For example, the foregoing example is still used. It is assumed that LR frames corresponding to “Guangzhou” and obtained by the first encoder include LR1, LR2, LR3, and LR4. RL frames corresponding to “Guangzhou” and obtained by the second encoder include RL1, RL2, RL3, and RL4. In addition, a difference between LR2 and RL2 is the smallest. In this case, LR1, LR2, RL3, and RL4, or LR1, RL2, RL3, and RL4 are used as the second speech feature.
2. A third speech feature output by the bidirectional decoder from the first direction is a speech feature corresponding to a third text in the second text, and a fourth speech feature output by the bidirectional decoder from the second direction is a speech feature corresponding to a fourth text in the second text.

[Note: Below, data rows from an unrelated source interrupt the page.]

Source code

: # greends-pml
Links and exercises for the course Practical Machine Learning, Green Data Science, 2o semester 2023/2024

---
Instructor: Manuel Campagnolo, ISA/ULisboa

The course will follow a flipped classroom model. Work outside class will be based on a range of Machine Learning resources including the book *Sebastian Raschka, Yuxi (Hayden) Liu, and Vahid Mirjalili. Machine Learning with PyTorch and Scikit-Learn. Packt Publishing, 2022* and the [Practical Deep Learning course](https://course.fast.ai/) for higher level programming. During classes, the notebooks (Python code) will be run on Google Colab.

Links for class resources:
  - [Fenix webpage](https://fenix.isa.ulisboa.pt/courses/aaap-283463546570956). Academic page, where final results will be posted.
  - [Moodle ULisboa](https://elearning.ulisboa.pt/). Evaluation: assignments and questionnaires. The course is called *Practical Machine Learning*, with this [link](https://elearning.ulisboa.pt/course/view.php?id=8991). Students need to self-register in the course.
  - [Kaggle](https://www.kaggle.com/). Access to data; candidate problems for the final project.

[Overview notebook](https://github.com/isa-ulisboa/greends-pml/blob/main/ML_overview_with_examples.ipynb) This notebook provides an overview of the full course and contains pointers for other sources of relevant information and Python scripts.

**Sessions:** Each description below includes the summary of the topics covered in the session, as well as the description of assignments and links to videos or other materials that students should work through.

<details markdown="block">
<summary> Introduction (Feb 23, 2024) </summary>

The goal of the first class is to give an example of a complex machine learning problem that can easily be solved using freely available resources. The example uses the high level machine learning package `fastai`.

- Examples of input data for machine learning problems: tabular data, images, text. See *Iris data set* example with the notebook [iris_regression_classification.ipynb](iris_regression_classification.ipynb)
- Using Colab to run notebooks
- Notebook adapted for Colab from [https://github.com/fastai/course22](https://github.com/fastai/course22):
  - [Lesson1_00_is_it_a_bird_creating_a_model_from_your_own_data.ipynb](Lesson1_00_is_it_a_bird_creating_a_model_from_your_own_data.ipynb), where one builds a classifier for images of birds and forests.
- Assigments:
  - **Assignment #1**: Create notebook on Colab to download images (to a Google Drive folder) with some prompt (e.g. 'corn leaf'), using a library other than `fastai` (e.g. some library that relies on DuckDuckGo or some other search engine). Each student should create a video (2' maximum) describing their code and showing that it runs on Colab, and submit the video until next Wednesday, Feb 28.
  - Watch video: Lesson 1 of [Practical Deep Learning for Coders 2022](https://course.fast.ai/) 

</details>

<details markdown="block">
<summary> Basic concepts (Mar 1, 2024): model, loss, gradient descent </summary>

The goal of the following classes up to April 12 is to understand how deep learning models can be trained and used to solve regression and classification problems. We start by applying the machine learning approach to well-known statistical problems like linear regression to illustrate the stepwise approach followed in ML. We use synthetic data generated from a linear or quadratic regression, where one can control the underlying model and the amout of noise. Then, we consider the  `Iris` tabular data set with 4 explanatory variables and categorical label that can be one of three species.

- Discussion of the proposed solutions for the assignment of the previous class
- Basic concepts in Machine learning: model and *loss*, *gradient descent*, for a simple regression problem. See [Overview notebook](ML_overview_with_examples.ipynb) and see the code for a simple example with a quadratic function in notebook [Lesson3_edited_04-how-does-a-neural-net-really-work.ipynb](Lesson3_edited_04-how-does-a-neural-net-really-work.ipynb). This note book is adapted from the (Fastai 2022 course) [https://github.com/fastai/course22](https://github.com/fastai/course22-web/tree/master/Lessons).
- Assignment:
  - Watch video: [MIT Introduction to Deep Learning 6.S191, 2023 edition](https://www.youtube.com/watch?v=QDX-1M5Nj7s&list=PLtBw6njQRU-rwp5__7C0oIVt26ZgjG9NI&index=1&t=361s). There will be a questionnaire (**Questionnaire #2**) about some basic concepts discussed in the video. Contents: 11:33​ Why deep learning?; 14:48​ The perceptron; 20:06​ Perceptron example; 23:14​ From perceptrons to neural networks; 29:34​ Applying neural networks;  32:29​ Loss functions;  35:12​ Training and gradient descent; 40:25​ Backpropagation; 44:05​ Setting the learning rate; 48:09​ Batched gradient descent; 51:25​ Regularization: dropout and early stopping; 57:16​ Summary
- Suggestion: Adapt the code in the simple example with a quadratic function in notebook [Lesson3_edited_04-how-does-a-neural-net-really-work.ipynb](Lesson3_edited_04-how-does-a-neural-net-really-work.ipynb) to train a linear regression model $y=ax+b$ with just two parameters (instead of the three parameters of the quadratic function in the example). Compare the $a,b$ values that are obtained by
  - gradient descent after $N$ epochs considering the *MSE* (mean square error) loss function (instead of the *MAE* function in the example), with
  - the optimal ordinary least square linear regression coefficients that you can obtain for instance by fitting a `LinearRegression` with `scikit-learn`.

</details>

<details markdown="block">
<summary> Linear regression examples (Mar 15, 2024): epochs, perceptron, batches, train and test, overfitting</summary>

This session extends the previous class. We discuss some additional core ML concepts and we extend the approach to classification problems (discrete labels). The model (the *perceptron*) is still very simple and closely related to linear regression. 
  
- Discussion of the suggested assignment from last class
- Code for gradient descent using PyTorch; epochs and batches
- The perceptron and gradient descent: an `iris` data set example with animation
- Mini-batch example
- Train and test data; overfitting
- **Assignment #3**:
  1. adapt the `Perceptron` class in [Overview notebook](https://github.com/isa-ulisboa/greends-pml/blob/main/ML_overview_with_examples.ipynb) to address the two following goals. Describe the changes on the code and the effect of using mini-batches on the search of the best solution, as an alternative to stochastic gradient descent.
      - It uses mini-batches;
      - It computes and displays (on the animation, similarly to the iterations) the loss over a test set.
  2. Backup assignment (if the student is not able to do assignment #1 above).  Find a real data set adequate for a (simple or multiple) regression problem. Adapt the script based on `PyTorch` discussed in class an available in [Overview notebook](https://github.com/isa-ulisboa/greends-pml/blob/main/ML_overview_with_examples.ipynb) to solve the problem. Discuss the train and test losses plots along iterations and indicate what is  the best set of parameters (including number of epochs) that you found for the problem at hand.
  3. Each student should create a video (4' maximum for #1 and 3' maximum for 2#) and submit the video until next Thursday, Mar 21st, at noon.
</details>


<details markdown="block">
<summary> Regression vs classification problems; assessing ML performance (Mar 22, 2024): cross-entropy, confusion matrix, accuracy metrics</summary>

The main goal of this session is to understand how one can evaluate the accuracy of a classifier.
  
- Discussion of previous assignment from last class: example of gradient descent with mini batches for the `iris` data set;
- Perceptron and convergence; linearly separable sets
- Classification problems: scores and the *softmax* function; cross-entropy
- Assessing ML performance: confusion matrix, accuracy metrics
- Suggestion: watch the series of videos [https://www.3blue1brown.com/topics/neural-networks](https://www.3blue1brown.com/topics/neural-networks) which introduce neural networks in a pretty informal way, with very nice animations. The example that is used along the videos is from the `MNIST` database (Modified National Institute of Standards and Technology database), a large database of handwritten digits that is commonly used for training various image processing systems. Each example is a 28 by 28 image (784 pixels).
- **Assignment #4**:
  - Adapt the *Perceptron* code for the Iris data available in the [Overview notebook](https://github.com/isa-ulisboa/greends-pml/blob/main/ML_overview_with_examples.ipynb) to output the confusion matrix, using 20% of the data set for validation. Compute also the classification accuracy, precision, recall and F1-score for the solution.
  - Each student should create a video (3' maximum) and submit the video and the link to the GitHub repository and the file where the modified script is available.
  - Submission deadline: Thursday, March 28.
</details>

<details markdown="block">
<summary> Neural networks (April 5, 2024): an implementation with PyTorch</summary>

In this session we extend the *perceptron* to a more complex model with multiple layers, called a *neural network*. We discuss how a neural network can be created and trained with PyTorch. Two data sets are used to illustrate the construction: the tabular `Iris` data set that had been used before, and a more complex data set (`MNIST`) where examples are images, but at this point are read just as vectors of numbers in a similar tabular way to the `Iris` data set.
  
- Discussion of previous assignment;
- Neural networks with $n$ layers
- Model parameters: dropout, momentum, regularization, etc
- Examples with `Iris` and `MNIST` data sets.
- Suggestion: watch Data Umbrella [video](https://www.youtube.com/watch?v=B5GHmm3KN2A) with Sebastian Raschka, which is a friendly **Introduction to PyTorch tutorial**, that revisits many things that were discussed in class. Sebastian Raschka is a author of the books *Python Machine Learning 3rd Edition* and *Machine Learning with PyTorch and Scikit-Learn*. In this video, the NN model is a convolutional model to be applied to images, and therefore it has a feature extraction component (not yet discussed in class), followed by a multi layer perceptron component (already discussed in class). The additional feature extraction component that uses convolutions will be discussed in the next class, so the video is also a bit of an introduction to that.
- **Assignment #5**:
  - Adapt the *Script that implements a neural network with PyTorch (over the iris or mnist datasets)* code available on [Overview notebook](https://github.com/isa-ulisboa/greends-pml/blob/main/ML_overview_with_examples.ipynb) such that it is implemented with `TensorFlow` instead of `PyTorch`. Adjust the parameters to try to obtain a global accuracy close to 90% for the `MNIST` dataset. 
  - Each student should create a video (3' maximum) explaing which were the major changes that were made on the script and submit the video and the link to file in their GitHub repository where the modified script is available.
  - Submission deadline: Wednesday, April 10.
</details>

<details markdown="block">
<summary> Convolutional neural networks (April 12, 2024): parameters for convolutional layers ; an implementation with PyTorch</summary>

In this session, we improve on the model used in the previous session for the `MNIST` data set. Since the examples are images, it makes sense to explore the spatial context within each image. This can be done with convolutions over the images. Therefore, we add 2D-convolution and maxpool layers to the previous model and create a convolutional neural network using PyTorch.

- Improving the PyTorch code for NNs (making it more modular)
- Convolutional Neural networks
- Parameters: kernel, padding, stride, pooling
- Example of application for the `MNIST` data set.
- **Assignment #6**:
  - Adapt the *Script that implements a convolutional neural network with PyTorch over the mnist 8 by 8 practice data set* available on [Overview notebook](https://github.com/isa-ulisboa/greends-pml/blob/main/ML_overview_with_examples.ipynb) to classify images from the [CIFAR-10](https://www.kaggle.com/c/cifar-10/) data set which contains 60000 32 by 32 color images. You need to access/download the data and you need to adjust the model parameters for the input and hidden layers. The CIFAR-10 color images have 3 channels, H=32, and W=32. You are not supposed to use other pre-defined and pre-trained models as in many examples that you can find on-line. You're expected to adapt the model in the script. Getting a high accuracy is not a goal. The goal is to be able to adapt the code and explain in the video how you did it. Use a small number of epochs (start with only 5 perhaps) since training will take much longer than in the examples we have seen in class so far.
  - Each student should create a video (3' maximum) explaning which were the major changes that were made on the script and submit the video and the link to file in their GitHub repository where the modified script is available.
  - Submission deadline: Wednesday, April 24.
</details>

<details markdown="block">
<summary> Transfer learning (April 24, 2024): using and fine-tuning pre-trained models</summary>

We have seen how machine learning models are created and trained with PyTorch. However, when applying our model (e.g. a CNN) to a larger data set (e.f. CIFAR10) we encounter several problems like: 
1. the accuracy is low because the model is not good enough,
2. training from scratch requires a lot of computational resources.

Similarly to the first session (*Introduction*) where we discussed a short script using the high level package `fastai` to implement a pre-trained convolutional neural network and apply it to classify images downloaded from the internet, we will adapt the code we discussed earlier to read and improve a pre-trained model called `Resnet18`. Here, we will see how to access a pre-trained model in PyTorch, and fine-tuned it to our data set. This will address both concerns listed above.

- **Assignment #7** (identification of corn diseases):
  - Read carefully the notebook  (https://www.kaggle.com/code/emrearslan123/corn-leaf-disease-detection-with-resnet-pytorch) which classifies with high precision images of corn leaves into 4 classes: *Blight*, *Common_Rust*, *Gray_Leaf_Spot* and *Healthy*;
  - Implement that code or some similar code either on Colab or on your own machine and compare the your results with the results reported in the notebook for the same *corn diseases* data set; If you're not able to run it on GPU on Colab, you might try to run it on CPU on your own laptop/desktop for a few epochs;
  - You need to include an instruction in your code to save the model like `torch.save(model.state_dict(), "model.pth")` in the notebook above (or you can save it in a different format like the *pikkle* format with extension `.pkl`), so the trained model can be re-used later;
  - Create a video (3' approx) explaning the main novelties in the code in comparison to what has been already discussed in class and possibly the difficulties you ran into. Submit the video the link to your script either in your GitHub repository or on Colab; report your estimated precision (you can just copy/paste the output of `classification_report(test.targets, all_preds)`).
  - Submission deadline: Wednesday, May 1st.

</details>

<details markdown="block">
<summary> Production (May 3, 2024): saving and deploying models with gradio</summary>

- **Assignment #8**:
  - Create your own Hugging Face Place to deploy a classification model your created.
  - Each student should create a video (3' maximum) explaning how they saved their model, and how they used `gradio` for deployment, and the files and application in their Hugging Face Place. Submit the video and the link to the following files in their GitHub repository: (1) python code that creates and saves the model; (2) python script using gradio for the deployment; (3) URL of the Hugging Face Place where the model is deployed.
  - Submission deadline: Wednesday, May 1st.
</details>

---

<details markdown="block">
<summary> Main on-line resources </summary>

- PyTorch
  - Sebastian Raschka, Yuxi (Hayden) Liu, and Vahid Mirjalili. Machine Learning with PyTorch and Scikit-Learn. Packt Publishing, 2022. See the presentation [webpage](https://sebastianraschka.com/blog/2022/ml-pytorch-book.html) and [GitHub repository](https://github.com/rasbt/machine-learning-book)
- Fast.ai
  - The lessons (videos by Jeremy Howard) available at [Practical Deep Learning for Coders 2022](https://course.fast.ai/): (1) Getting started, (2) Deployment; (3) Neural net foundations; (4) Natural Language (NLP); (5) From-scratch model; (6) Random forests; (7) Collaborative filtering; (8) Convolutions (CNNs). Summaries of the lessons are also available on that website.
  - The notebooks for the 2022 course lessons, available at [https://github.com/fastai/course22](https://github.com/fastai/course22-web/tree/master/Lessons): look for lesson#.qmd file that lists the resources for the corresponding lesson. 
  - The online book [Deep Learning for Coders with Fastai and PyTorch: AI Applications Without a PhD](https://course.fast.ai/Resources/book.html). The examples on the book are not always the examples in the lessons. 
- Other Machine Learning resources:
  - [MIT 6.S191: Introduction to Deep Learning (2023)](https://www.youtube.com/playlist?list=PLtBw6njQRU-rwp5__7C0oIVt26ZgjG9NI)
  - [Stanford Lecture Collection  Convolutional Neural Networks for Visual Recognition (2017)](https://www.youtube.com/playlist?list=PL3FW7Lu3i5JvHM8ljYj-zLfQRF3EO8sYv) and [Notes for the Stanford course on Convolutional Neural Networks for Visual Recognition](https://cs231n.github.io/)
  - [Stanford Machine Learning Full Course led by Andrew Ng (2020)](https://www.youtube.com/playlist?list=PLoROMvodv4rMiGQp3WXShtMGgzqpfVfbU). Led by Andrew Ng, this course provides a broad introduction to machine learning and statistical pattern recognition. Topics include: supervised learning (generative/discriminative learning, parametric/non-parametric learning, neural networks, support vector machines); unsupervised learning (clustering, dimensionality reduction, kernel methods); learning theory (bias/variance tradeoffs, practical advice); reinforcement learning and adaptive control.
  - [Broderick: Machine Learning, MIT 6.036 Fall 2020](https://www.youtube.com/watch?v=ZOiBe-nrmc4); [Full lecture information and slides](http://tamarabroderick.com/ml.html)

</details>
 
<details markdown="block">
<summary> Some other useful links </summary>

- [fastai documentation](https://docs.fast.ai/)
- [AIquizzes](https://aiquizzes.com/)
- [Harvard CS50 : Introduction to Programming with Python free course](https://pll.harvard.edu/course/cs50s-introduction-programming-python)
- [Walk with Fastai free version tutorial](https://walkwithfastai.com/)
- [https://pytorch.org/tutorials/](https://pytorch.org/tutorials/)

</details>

In this case, it may be understood that one part of speech features corresponding to the second text may be obtained based on left and right sides (that is, the forward order and the reverse order), and the complete second speech feature is obtained based on the two parts of speech features. In an embodiment, one part of speech features are taken from the forward order direction, the other part of speech features are taken from the reverse order direction, and the one part of speech features and the other part of speech features are concatenated, so that the entire speech feature is obtained.
For example, the foregoing example is still used. It is assumed that LR frames corresponding to the third text (“Guang”) and obtained by the first encoder include LR1 and LR2. RL frames corresponding to the fourth text (“zhou”) and obtained by the second encoder include RL3 and RL4. In this case, LR1, LR2, RL3, and RL4 are concatenated, so that the second speech feature is obtained.
It may be understood that the foregoing two manners are merely examples. In an actual application, there is another manner of obtaining the second speech feature. This is not specifically limited herein.
Operation 704: Generate, based on the second speech feature, the target edited speech corresponding to the second text.
After obtaining the second speech feature, the speech processing device may convert, based on a vocoder, the second speech feature into the target edited speech corresponding to the second text. The vocoder may be a conventional vocoder (for example, a Griffin-lim algorithm), or may be a neural network vocoder (for example, Melgan or Hifigan pre-trained by using audio training data). This is not specifically limited herein.
For example, the foregoing example is still used, and a target edited speech corresponding to “Guangzhou” is shown in
Operation 705: Obtain a position of the second text in the target text. This operation is optional.
In an embodiment, if the original speech and the second text are obtained in operation 701, the position of the second text in the target text is obtained.
In an embodiment, if the target text is obtained in operation 701, the start and end positions of each phoneme in the original text in the original speech may be determined by aligning the original speech with the original text by using an alignment technology in operation 701. In addition, the position of the second text in the target text is determined based on the start and end positions of each phoneme.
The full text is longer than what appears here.